C'est toujours un plaisir de lire les tragédies classiques. Ici c'est la fameuse pièce de Corneille "Cinna". Une tragédie d'origine romaine dont le sujet est tiré d'une page d'Histoire que raconte Sénèque dans l'un de ses livres intitulé "De la clémence" et qui se trouve reproduite voire paraphrasée dans les "Essais" de Montaigne. D'ailleurs, Corneille a placé ce passage en tête de l'édition originale de sa pièce. Néanmoins, il se peut que cette histoire soit inventée ou modifiée par Sénèque puisqu’on ne peut vérifier sa réalité. Rappelons que le grand Suétone ne l’a jamais mentionnée dans ses ouvrages.



Par contre, l'intrigue renvoie aussi à un épisode plutôt contemporain où l'on retrouve un complot monté par une femme et où se mêlent politique et amour. Il s'agit d'une conspiration menée par une certaine Mme de Chevreuse et son amoureux le ministre Chalais contre l'illustre cardinal de Richelieu. Certes, cette période-là avait connu de nombreux incidents semblables à cause du pouvoir autoritaire du cardinal.



Dans cette tragédie, on retrouve le dilemme cornélien.

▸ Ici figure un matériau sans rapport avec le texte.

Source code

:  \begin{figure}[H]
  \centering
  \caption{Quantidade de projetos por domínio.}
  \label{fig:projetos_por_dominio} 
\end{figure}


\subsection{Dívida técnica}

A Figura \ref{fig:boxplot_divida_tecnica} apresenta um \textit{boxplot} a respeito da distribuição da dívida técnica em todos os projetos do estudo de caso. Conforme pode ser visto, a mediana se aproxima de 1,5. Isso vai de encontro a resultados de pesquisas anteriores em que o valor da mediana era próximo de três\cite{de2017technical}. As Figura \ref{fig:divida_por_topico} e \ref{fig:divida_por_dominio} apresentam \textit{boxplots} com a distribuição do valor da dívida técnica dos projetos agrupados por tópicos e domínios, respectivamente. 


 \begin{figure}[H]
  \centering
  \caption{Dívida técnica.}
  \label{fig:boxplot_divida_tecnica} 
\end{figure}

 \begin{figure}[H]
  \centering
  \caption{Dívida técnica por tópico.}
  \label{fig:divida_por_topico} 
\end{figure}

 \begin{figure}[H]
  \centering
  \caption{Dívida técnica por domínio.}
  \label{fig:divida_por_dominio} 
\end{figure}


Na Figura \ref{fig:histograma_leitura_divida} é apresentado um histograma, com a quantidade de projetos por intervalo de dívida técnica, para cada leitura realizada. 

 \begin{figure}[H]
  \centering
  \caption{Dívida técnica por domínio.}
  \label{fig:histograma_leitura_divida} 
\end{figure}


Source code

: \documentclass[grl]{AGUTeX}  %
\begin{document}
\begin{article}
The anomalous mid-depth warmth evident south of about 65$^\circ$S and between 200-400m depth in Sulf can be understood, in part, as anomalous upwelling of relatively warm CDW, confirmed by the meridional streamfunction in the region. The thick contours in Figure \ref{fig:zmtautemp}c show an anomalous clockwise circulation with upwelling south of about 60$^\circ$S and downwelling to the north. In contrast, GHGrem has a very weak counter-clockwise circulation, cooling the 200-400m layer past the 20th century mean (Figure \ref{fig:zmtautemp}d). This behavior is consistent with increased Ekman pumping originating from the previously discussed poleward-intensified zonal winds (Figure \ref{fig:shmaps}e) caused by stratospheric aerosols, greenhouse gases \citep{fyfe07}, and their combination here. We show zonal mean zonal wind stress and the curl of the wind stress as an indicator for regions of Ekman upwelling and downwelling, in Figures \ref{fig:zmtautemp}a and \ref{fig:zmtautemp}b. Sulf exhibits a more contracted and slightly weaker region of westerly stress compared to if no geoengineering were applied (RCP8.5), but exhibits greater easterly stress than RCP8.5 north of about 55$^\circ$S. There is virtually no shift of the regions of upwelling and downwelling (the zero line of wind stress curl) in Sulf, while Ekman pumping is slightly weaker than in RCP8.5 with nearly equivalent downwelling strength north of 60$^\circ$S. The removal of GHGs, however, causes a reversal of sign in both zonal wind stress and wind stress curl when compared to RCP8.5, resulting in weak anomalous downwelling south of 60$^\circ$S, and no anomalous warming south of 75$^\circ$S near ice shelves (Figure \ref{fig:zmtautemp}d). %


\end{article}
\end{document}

Cette fois, il concerne plusieurs personnages dans la pièce et ces tiraillements on les trouve dans leur monologue. Et il faut avouer que ceux de Cinna et d'Auguste étaient de véritables chefs-d’œuvre. Dans celui d'Auguste, par exemple, Corneille nous présente une conception intéressante du pouvoir dans un style magnifique. Ce même Auguste qui fait preuve de clémence et donne ainsi un exemple de grandeur incomparable.



Corneille a choisi ici une intrigue très intéressante, voire captivante, pour créer sa tragédie. En outre, il met en œuvre tout son art et son éloquence ; son analyse psychologique pour nous présenter les nuances de sentiments forts qui animent ses personnages, les perdent ou les élèvent.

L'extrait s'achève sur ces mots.